ACTION ITEM: Match the word "README". Return each line of the data below where it appears.

((

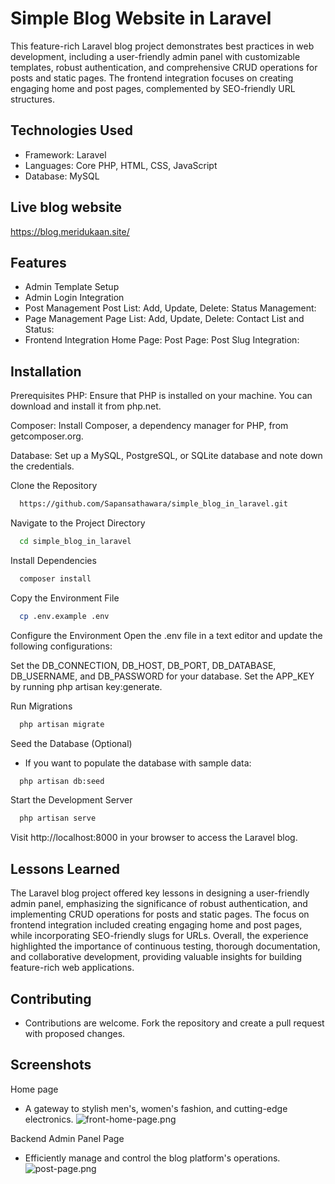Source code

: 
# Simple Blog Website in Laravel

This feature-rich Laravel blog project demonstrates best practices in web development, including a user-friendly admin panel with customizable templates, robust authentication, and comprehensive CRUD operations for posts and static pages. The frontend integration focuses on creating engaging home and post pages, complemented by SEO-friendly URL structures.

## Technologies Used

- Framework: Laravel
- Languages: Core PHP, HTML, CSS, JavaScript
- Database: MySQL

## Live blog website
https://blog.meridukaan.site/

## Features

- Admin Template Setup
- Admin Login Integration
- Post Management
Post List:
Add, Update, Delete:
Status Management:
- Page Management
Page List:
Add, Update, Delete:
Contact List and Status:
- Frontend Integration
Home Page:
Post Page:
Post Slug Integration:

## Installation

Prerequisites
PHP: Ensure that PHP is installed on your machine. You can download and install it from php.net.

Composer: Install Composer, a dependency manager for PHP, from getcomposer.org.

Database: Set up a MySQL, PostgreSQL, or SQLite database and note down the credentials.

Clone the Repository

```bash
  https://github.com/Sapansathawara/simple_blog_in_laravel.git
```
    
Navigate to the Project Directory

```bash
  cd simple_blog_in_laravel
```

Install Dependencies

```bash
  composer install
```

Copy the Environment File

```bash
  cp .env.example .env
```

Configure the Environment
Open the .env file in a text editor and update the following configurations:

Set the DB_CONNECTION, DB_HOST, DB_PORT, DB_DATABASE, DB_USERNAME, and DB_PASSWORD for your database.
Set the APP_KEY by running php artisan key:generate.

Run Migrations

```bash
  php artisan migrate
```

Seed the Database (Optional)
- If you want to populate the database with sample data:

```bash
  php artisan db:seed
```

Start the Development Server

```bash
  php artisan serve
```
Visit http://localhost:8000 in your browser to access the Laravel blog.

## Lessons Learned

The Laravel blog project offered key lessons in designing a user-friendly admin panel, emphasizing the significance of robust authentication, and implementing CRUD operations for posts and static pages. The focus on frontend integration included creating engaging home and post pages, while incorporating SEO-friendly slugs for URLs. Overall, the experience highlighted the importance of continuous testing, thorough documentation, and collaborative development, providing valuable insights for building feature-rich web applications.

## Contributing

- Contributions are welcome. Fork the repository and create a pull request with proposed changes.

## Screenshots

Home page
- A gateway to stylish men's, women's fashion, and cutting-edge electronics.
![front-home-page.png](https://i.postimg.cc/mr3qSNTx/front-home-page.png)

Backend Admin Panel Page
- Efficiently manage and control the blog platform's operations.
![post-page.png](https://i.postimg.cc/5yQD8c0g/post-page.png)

))
((

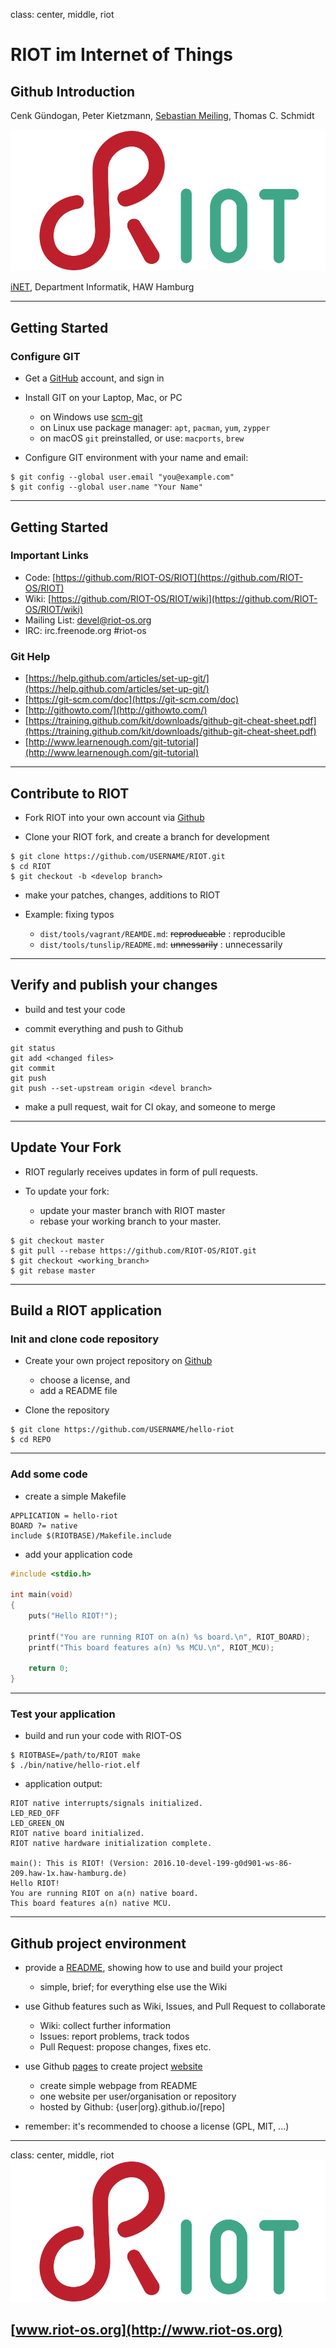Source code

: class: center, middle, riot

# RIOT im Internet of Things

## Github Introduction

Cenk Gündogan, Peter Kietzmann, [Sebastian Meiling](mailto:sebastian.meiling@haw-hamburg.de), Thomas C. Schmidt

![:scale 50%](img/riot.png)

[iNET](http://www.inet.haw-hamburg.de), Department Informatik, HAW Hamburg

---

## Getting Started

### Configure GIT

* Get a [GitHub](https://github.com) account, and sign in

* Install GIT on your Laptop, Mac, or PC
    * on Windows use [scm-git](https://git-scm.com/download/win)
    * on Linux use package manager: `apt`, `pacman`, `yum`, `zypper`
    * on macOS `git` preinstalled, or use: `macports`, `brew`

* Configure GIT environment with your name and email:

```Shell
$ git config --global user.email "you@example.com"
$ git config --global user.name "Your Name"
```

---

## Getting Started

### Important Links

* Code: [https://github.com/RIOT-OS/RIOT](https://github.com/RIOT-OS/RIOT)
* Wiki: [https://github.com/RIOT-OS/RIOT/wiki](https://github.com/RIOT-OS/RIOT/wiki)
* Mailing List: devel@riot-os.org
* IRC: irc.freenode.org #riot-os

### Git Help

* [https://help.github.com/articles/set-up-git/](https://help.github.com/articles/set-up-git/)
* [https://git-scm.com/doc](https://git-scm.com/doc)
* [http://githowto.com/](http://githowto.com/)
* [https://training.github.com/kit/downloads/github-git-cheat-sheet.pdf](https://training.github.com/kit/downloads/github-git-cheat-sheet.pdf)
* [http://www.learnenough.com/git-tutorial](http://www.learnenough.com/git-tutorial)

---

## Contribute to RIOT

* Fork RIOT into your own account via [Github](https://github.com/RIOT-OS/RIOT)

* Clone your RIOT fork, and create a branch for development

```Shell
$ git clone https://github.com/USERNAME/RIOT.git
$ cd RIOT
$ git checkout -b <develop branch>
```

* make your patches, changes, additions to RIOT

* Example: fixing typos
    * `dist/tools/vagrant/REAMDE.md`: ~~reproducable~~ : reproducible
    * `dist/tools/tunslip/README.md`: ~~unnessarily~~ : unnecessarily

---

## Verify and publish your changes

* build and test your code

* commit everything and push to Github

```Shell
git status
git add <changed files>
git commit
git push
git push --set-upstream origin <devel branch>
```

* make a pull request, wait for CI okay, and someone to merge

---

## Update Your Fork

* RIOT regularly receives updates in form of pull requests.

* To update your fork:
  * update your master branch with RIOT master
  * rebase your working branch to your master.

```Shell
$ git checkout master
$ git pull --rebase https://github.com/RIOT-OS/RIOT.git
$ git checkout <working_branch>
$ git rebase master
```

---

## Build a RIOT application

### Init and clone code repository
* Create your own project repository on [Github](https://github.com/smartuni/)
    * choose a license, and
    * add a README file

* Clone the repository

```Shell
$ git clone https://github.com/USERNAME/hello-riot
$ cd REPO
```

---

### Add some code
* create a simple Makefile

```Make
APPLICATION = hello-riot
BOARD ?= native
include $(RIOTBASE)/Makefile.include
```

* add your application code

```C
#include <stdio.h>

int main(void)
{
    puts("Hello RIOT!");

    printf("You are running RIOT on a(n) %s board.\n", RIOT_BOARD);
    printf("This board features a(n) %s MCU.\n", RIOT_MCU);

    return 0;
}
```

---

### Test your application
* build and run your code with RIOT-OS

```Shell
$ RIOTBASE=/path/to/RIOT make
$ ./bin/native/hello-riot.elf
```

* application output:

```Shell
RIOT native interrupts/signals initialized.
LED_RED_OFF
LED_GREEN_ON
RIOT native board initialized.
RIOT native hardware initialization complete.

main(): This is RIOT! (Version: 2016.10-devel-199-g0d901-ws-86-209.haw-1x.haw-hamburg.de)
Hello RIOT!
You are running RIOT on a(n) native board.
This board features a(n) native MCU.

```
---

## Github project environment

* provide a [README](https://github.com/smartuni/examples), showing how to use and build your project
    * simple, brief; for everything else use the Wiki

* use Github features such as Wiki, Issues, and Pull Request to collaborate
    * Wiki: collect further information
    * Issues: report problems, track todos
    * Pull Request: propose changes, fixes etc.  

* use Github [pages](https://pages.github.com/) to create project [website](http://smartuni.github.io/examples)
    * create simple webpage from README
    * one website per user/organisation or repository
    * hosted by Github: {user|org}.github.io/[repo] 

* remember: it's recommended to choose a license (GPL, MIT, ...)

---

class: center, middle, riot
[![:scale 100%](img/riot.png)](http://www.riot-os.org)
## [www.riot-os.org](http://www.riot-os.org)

))
((

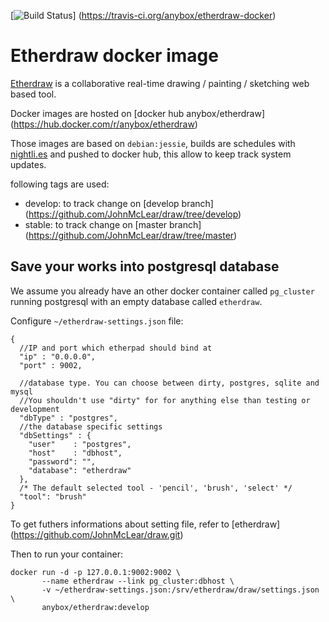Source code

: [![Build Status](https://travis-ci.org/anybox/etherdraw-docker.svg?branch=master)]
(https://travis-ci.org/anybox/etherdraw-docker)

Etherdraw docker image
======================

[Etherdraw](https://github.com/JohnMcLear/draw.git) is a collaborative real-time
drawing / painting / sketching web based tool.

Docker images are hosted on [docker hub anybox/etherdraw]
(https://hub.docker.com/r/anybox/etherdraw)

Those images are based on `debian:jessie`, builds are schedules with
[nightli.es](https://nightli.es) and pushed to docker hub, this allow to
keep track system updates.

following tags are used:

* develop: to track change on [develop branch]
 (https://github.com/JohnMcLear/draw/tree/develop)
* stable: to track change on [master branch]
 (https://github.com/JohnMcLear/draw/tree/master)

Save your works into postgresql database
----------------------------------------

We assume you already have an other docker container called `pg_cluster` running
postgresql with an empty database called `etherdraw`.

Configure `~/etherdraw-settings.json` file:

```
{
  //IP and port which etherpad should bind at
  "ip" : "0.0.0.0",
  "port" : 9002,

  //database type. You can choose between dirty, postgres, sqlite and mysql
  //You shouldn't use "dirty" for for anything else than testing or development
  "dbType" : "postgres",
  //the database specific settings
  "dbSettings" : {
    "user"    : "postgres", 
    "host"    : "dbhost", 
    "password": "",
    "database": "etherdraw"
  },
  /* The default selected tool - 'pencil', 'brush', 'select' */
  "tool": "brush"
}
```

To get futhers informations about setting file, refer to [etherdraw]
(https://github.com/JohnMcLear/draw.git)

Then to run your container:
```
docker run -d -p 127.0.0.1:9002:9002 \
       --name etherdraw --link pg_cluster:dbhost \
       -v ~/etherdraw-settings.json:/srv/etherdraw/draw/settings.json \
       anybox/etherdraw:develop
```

))

RESPONSE TO THIS TASK:
    * `dist/tools/tunslip/README.md`: ~~unnessarily~~ : unnecessarily
    * add a README file
* provide a [README](https://github.com/smartuni/examples), showing how to use and build your project
    * create simple webpage from README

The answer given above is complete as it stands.